Second, biotech has emerged as a climate solution. Engineered organisms can capture carbon, produce sustainable fuels, and create eco-friendly materials. Companies are reimagining traditional textile production through biological processes that reduce environmental impact and change how we produce essential materials. In 2024 researchers at Massachusetts Institute of Technology (MIT) used modified E. coli bacteria to develop a self-repairing intelligent textile with the ability to self-heal. This could be a game-changer when clothing tears and damage occurs with the potential to drastically reduce textile waste. At Expo 2025 in Osaka, Transeeds Inc. was set to release the Heal Sneaker, “a recovery sneaker” that uses regenerative medicine technology to repair itself as the wearer walks. The material of the sneakers, the company says, “will regenerate like cells, keeping the sneakers as good as new every time you wear them.” Uk company Deinde exemplifies the shift towards resource effectiveness with its novel biotech bioactive Naringenin. It is 15 times more powerful than comparable natural ingredients and uses no pesticides, 99% less land and water to produce.

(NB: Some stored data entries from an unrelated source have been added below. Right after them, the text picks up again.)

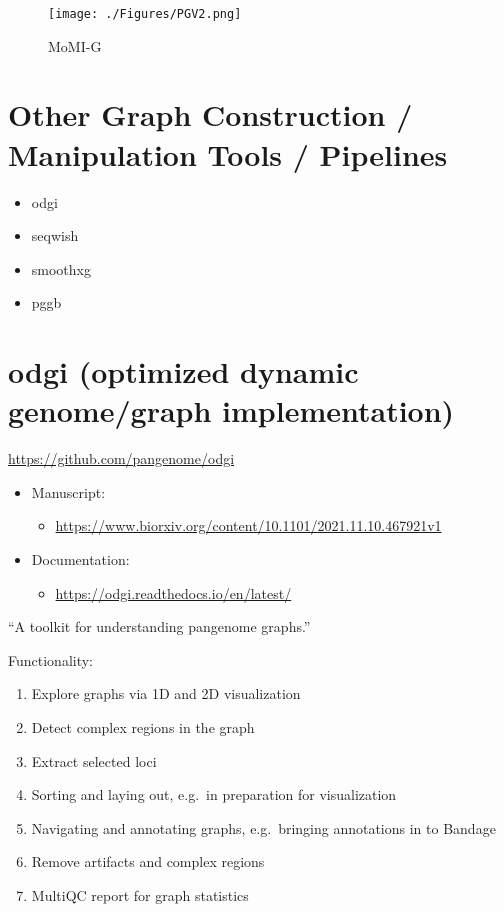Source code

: \documentclass[
]{book}
\providecommand{\tightlist}{%
  \setlength{\itemsep}{0pt}\setlength{\parskip}{0pt}}
\begin{document}
\begin{figure}
\centering
\texttt{[image: ./Figures/PGV2.png]}
\caption{MoMI-G}
\end{figure}

\hypertarget{other-graph-construction-manipulation-tools-pipelines}{%
\section{Other Graph Construction / Manipulation Tools / Pipelines}\label{other-graph-construction-manipulation-tools-pipelines}}

\begin{itemize}
\tightlist
\item
  odgi
\item
  seqwish
\item
  smoothxg
\item
  pggb
\end{itemize}

\hypertarget{odgi-optimized-dynamic-genomegraph-implementation}{%
\section{odgi (optimized dynamic genome/graph implementation)}\label{odgi-optimized-dynamic-genomegraph-implementation}}

\url{https://github.com/pangenome/odgi}

\begin{itemize}
\tightlist
\item
  Manuscript:

  \begin{itemize}
  \tightlist
  \item
    \url{https://www.biorxiv.org/content/10.1101/2021.11.10.467921v1}
  \end{itemize}
\item
  Documentation:

  \begin{itemize}
  \tightlist
  \item
    \url{https://odgi.readthedocs.io/en/latest/}
  \end{itemize}
\end{itemize}

``A toolkit for understanding pangenome graphs.''

Functionality:

\begin{enumerate}
\def\labelenumi{\arabic{enumi}.}
\tightlist
\item
  Explore graphs via 1D and 2D visualization
\item
  Detect complex regions in the graph
\item
  Extract selected loci
\item
  Sorting and laying out, e.g.~in preparation for visualization
\item
  Navigating and annotating graphs, e.g.~bringing annotations in
  to Bandage
\item
  Remove artifacts and complex regions
\item
  MultiQC report for graph statistics
\end{enumerate}
\end{document}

Third, and this is challenging for a fashion industry that lacks in transparency, but because many biotech applications require constant biofeedback and biometric data collection, the question becomes not whether to engage with biotechnology in fashion, but how to do so responsibly. It’s the usual privacy paradox we face with tech, but this conversation is vital, given the apparent agendas of certain tech companies and billionaires. Vast amounts of collected personal data have already been misused. As biotechnology touches more lives through genetic data and engineered organisms, maintaining societal confidence could become existential and we must consider risks and unintended consequences.


Parting Thoughts

The fashion industry is incredibly slow to adapt to the innovations taking place. Seemingly more interested in hype and the short term, it’s dangerously falling behind. Ironic, for a fashion world always wanting to be perceived as cutting edge. The biotech revolution is here; we’ve long passed the stage when this was speculative and sci-fi. It’s time for consumers, fashion media, brands and manufacturers alike to shift the meaning of style, fusing creativity with scientific exploration, imaginative aesthetics and wellbeing, in service of the people and planet.